Treatment options include surgical excision [1], [2], [4], trans arterial and trans venous embolization [5] and intranidal injection of sclerosant [6]. Surgical excision is the most common and successful method of dealing with SAVMs [1], [3], [4], [5], [6]. Various techniques have been used to control hemorrhage during surgery like percutaneous suture of feeding vessels and interlocking suture along line of incision [2]. Preoperative embolization has been advocated by some to reduce intraoperative blood loss [4], [5]. We have used temporary occlusion of the main feeding artery to decrease the vascularity of the lesion. No adverse effect was noted by temporary occlusion of ECA or STA. Blood loss in all cases were less than 150 ml. All three cases had complete excision of SAVMs. Hospital stay too was reduced. All this reflected in the reduced treatment cost of these patients. This method also obviates the chances of recurrence which is seen in endovascular embolization when used as a standalone treatment technique for these lesions [4], [5], [6]. This novel technique of temporary arterial occlusion has not been reported in literature to the best of our knowledge.

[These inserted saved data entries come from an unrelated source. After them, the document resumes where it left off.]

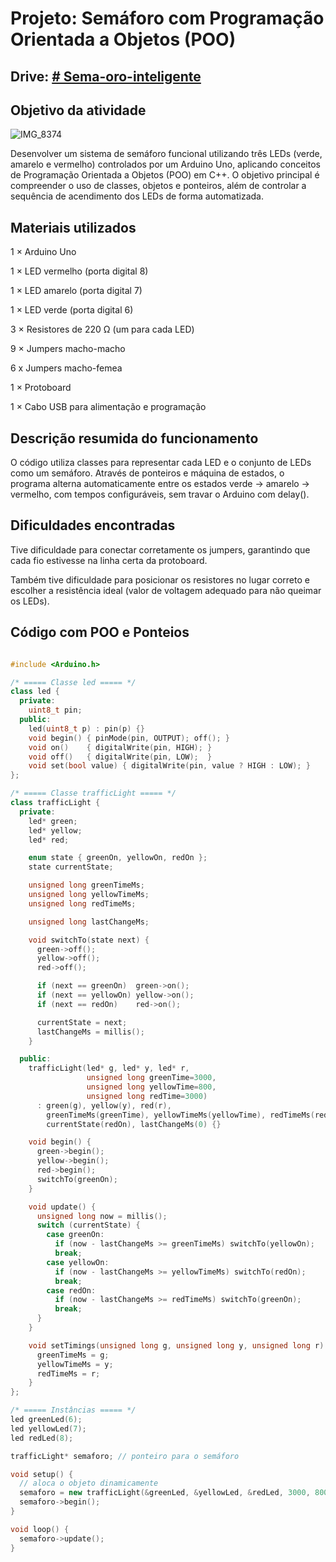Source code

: # Projeto: Semáforo com Programação Orientada a Objetos (POO)
## Drive: [# Sema-oro-inteligente](https://drive.google.com/drive/u/1/folders/1Nmn5LsAPqJI6xFHJ_UC1l1caeklS3qKI)

##  Objetivo da atividade

![IMG_8374](https://github.com/user-attachments/assets/c963579e-e91c-4eef-a4d3-2676dcac668d)


Desenvolver um sistema de semáforo funcional utilizando três LEDs (verde, amarelo e vermelho) controlados por um Arduino Uno, aplicando conceitos de Programação Orientada a Objetos (POO) em C++.
O objetivo principal é compreender o uso de classes, objetos e ponteiros, além de controlar a sequência de acendimento dos LEDs de forma automatizada.

##  Materiais utilizados

1 × Arduino Uno

1 × LED vermelho (porta digital 8)

1 × LED amarelo (porta digital 7)

1 × LED verde (porta digital 6)

3 × Resistores de 220 Ω (um para cada LED)

9 × Jumpers macho-macho

6 x Jumpers macho-femea

1 × Protoboard

1 × Cabo USB para alimentação e programação

##  Descrição resumida do funcionamento

O código utiliza classes para representar cada LED e o conjunto de LEDs como um semáforo.
Através de ponteiros e máquina de estados, o programa alterna automaticamente entre os estados verde → amarelo → vermelho, com tempos configuráveis, sem travar o Arduino com delay().

## Dificuldades encontradas

Tive dificuldade para conectar corretamente os jumpers, garantindo que cada fio estivesse na linha certa da protoboard.

Também tive dificuldade para posicionar os resistores no lugar correto e escolher a resistência ideal (valor de voltagem adequado para não queimar os LEDs).

## Código com POO e Ponteios

```cpp

#include <Arduino.h>

/* ===== Classe led ===== */
class led {
  private:
    uint8_t pin;
  public:
    led(uint8_t p) : pin(p) {}
    void begin() { pinMode(pin, OUTPUT); off(); }
    void on()    { digitalWrite(pin, HIGH); }
    void off()   { digitalWrite(pin, LOW);  }
    void set(bool value) { digitalWrite(pin, value ? HIGH : LOW); }
};

/* ===== Classe trafficLight ===== */
class trafficLight {
  private:
    led* green;
    led* yellow;
    led* red;

    enum state { greenOn, yellowOn, redOn };
    state currentState;

    unsigned long greenTimeMs;
    unsigned long yellowTimeMs;
    unsigned long redTimeMs;

    unsigned long lastChangeMs;

    void switchTo(state next) {
      green->off();
      yellow->off();
      red->off();

      if (next == greenOn)  green->on();
      if (next == yellowOn) yellow->on();
      if (next == redOn)    red->on();

      currentState = next;
      lastChangeMs = millis();
    }

  public:
    trafficLight(led* g, led* y, led* r,
                 unsigned long greenTime=3000,
                 unsigned long yellowTime=800,
                 unsigned long redTime=3000)
      : green(g), yellow(y), red(r),
        greenTimeMs(greenTime), yellowTimeMs(yellowTime), redTimeMs(redTime),
        currentState(redOn), lastChangeMs(0) {}

    void begin() {
      green->begin();
      yellow->begin();
      red->begin();
      switchTo(greenOn);
    }

    void update() {
      unsigned long now = millis();
      switch (currentState) {
        case greenOn:
          if (now - lastChangeMs >= greenTimeMs) switchTo(yellowOn);
          break;
        case yellowOn:
          if (now - lastChangeMs >= yellowTimeMs) switchTo(redOn);
          break;
        case redOn:
          if (now - lastChangeMs >= redTimeMs) switchTo(greenOn);
          break;
      }
    }

    void setTimings(unsigned long g, unsigned long y, unsigned long r) {
      greenTimeMs = g;
      yellowTimeMs = y;
      redTimeMs = r;
    }
};

/* ===== Instâncias ===== */
led greenLed(6);
led yellowLed(7);
led redLed(8);

trafficLight* semaforo; // ponteiro para o semáforo

void setup() {
  // aloca o objeto dinamicamente
  semaforo = new trafficLight(&greenLed, &yellowLed, &redLed, 3000, 800, 3000);
  semaforo->begin();
}

void loop() {
  semaforo->update();
}

```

The key strengths of this study are that it is a novel but scientific study and results have been gratifying in an otherwise technically difficult surgery. Appropriate pre-operative work up and imaging were done in all cases. Our main limitation was the small patient number.

4. Conclusion

Management of SAVMs should be customized based on their size, angioarchitecture and clinical presentation. Most scalp AVMs can be completely excised thus offering a cure for their lesion. Temporary occlusion of the feeding arteries helps in excision by decreasing blood loss and excision time.

Conflict of interest



This research did not receive any specific grant from funding agencies in the public, commercial, or not-for-profit sectors.

Ethical approval

Not applicable.


Written informed consent for the purpose of scientific publication has been taken from all patients and all efforts have been made to protect their identity.

Author contributions

Srihari Bangalore Gangadharaswamy: Data Collection; Writing.

Nagarjun Maulyavantham Nagaraj : Data Analysis; Writing.

Balaji Sanjeev Pai: Concept and Design; Writing.


Dr. Balaji Sanjeev Pai.




1. Chowdhury F.H., Haque M.R., Kawsar K.A., Sarker M.H., Momtazul Haque A.F. Surgical management of scalp arterio-venous malformation and scalp venous malformation: an experience of eleven cases. Indian J. Plastic Surg. 2013;46(1):98–107. [PMC free article] [PubMed]
2. Jung S.H., Yim M.B., Lee C.Y., Song D.W., Kim I.M., Son E.I. Treatment of scalp arteriovenous malformation. J Korean Neurosurg. Soc. 2005;38(4):269–272.
3. Revansiddappa K. Scalp arteriovenous malformation—a rare case. Scholars J. Appl. Med. Sci. 2013;1(5):441–443.
4. Shenoy S.N., Raja A. Scalp arteriovenous malformations. Neurol. India. 2004;52(4):478–481. [PubMed]
5. Nishijima I., Ikemura R., Gushiken M., Miyagi K., Iha K. Nonsurgical treatment of scalp arteriovenous malformation using a combination of ultrasound-guided thrombin injection and transarterial coil embolization. J. Vasc. Surg. 2012;55(3):833–836. [PubMed]
6. Pekkola J., Lappalainen K., Vuola P., Klockars T., Salminen P., Pitkäranta A. Head and neck arteriovenous malformations: results of ethanol sclerotherapy. Am. J. Neuroradiol. 2013;34(1):198–204. [PubMed]
7. Dmytriw A.A., Ter Brugge K.G., Krings T., Agid R. Endovascular treatment of head and neck arteriovenous malformations. Neuroradiology. 2014;56(3):227–236. [PubMed]
8. Agha R.A., Fowler A.J., Saeta A., Barai I., Rajmohan S., Orgill D.P. The SCARE statement: consensus-based surgical case report guidelines. Int. J. Surg. (Lond. Engl.) 2016;34:180–186. [PubMed]
9. Kelly K., Trites J.R., Taylor S.M., Bullock M., Hart R.D. Arteriovenous malformation of the scalp with cerebral steal. Head Neck. 2009;31(11):1520–1523. [PubMed]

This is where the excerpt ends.